• ACTIVITY
Your answer should consist only of the lines below from the one with "most users. The" through the one with "compute eigenvalues and", copied exactly.

• Stored dataset items
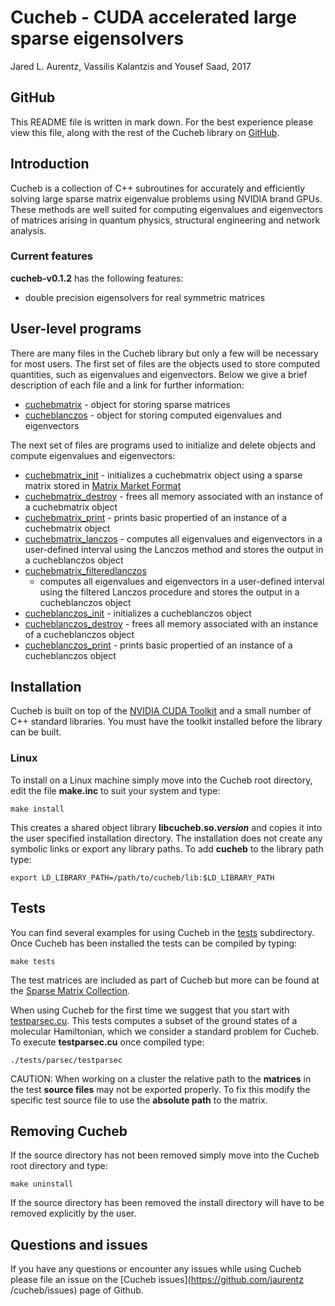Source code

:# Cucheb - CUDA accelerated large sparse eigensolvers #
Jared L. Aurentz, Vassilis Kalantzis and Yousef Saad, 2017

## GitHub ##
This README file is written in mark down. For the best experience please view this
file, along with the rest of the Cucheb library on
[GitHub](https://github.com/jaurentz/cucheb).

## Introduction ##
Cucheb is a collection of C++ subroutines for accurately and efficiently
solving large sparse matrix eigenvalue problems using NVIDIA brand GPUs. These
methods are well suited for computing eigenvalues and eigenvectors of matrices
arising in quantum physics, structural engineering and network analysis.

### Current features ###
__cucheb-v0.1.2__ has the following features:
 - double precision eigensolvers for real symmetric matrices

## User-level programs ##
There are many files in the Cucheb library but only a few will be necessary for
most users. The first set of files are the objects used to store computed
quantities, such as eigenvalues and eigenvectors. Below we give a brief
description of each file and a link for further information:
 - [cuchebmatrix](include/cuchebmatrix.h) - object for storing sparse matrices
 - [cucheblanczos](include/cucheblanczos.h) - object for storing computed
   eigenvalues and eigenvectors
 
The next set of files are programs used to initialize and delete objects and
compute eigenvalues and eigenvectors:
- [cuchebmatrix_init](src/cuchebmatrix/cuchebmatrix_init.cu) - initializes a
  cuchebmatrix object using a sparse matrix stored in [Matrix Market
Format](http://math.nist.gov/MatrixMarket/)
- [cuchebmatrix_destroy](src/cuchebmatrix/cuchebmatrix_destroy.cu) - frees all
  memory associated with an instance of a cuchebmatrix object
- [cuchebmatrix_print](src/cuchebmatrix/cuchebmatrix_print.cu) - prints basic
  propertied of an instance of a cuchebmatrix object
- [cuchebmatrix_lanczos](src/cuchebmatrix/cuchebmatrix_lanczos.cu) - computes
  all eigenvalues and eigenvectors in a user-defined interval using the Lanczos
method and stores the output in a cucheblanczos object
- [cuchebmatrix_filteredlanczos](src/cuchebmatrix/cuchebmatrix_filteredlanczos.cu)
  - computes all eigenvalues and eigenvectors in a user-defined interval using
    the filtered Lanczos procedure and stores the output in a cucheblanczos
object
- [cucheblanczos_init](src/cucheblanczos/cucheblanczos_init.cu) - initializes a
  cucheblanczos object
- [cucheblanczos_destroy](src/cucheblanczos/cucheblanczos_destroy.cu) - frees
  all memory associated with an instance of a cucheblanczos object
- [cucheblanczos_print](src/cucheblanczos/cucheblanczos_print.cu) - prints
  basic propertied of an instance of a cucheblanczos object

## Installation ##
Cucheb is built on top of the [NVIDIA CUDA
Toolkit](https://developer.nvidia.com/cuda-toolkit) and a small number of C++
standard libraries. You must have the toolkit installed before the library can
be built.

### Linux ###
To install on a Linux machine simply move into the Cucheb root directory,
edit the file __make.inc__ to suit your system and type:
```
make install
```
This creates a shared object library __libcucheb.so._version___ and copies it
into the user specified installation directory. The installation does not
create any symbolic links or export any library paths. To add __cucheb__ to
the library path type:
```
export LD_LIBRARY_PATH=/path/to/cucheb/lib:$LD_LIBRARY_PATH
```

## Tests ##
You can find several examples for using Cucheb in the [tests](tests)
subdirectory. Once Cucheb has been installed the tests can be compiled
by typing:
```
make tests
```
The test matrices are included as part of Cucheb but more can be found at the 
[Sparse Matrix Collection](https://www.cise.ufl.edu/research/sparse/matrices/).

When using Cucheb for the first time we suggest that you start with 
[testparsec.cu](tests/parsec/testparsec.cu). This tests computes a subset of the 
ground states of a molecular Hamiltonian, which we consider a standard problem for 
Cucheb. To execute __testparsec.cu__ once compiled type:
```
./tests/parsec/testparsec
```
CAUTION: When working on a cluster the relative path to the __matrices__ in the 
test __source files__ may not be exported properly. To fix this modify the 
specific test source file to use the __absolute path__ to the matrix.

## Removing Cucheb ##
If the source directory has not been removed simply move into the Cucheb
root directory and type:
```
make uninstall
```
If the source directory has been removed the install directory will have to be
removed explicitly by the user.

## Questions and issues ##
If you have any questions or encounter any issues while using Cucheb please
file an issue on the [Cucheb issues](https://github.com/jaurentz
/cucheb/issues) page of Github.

* * *

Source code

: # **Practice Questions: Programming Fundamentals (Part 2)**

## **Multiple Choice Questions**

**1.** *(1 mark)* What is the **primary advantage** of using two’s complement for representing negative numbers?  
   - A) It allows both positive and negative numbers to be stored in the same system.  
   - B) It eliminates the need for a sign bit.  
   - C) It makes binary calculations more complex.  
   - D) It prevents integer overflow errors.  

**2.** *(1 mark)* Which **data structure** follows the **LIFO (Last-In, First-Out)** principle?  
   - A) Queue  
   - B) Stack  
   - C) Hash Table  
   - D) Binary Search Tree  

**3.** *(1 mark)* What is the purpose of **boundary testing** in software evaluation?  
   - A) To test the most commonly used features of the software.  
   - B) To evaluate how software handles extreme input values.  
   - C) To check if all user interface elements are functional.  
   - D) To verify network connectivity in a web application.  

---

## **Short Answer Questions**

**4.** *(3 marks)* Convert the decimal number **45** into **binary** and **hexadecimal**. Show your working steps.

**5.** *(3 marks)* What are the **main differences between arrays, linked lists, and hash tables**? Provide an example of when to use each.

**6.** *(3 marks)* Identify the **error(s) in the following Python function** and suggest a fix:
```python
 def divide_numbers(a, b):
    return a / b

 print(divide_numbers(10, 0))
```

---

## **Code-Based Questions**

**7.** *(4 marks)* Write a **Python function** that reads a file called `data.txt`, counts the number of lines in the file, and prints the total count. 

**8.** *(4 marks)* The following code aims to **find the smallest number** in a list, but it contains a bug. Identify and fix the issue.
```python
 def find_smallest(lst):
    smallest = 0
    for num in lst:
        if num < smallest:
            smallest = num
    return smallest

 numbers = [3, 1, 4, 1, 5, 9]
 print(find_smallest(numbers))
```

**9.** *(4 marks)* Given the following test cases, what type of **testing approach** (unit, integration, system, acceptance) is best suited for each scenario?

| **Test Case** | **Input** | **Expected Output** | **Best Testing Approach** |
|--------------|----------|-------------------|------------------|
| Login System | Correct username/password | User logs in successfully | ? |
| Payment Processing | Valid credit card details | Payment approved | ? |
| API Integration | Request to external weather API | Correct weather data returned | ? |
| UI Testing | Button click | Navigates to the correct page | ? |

• SOLUTION FOR THIS TASK
most users. The first set of files are the objects used to store computed
quantities, such as eigenvalues and eigenvectors. Below we give a brief
description of each file and a link for further information:
 - [cuchebmatrix](include/cuchebmatrix.h) - object for storing sparse matrices
 - [cucheblanczos](include/cucheblanczos.h) - object for storing computed
   eigenvalues and eigenvectors
 
The next set of files are programs used to initialize and delete objects and
compute eigenvalues and eigenvectors:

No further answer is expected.